Definition
An API key scope is a permission boundary that limits what a key can do, such as chat writes, embeddings writes, image requests, or usage reads. Scopes reduce blast radius, but full keys still belong in server-side secret storage, not public tools, frontend code, screenshots, or support messages.
Canonical facts
| Purpose | Limit what a key can access or change. |
|---|---|
| Storage | Keep full keys server-side or in secret managers. |
| Display | Show safe prefixes, not full keys, after creation. |
| Rotation | Rotate keys when exposed or no longer needed. |
| unlimitedcodex | Treat delivered keys and self-service scoped keys as sensitive credentials. |
Why scopes help
A scoped key can reduce damage if one workflow is compromised. For example, a key used only for usage reads should not also be able to send image or chat requests.
What scopes do not solve
Scopes do not make a leaked full key safe. Do not paste keys into public examples, forums, support messages, analytics tools, or client-side code. Rotate any exposed key immediately.
Checks
Use the smallest scope needed for the workload.

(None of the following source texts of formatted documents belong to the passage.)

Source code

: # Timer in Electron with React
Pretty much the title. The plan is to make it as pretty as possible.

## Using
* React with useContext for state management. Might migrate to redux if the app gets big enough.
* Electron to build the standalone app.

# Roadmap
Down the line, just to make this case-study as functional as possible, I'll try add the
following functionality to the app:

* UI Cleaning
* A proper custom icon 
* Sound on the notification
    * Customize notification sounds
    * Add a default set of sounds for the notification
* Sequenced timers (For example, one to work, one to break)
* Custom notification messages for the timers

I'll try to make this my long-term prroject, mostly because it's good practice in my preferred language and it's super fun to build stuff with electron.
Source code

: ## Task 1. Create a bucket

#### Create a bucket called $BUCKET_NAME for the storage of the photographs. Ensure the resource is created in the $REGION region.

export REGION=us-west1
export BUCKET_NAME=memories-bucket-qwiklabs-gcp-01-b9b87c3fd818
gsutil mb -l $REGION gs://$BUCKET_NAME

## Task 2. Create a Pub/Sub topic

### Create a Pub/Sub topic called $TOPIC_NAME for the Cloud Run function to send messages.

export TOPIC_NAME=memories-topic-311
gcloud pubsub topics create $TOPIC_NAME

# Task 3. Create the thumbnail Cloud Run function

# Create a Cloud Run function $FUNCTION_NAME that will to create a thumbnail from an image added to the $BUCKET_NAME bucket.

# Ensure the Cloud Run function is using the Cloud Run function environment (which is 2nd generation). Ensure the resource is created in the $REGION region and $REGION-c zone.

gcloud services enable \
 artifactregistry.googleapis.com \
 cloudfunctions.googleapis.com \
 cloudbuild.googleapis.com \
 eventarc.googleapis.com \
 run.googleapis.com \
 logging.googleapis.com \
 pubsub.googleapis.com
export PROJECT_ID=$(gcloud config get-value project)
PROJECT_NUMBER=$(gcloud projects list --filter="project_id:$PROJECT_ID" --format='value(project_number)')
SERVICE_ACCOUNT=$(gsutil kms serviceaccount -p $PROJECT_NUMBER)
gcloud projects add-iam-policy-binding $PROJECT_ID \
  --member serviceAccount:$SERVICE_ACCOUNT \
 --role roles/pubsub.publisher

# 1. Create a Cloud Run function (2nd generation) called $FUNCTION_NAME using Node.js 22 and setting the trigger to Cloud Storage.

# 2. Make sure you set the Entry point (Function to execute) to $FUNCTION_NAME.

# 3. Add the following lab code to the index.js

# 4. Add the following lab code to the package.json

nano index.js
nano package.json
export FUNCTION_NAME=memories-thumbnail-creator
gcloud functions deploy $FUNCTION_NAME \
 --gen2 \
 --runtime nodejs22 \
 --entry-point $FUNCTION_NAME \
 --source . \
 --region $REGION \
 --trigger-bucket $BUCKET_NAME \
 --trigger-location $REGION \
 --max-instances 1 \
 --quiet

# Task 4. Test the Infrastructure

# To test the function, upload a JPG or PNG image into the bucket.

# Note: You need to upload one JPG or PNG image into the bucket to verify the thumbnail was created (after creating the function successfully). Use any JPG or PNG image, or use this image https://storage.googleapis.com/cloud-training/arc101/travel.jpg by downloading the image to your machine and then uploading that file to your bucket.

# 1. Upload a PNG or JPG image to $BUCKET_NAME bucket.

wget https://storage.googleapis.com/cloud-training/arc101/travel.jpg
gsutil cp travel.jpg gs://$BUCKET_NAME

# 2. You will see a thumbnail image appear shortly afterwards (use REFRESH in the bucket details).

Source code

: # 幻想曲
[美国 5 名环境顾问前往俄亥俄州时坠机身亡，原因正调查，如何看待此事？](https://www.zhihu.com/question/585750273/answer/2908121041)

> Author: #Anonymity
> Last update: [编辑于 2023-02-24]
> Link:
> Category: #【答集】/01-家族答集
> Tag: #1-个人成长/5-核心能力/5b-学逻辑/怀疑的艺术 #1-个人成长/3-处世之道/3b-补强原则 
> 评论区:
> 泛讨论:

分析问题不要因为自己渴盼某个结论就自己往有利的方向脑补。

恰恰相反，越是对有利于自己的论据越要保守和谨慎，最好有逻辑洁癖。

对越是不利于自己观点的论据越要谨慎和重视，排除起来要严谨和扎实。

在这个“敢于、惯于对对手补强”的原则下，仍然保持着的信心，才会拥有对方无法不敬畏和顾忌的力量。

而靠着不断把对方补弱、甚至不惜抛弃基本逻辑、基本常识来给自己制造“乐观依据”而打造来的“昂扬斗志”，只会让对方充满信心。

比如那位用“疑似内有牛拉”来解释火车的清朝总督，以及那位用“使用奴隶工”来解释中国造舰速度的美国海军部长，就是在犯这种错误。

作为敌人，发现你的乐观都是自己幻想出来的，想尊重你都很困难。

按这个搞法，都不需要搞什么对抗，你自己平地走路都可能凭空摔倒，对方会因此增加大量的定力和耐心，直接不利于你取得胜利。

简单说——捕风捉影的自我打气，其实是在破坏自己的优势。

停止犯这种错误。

Store keys in server-side environment variables or secret managers.
Never paste full keys into public tools.
Rotate keys after exposure or role changes.
Use separate keys for test and production paths when available.
Target queries
FAQ
Can a scoped key be public?
No. Scopes limit permissions, but a full key is still a credential and should stay private.
What should be shown in dashboards?
Dashboards should show safe prefixes or metadata, not full reusable secrets after creation.
What if a key leaks?
Revoke or rotate it, inspect logs for misuse, and move secrets into a safer storage path.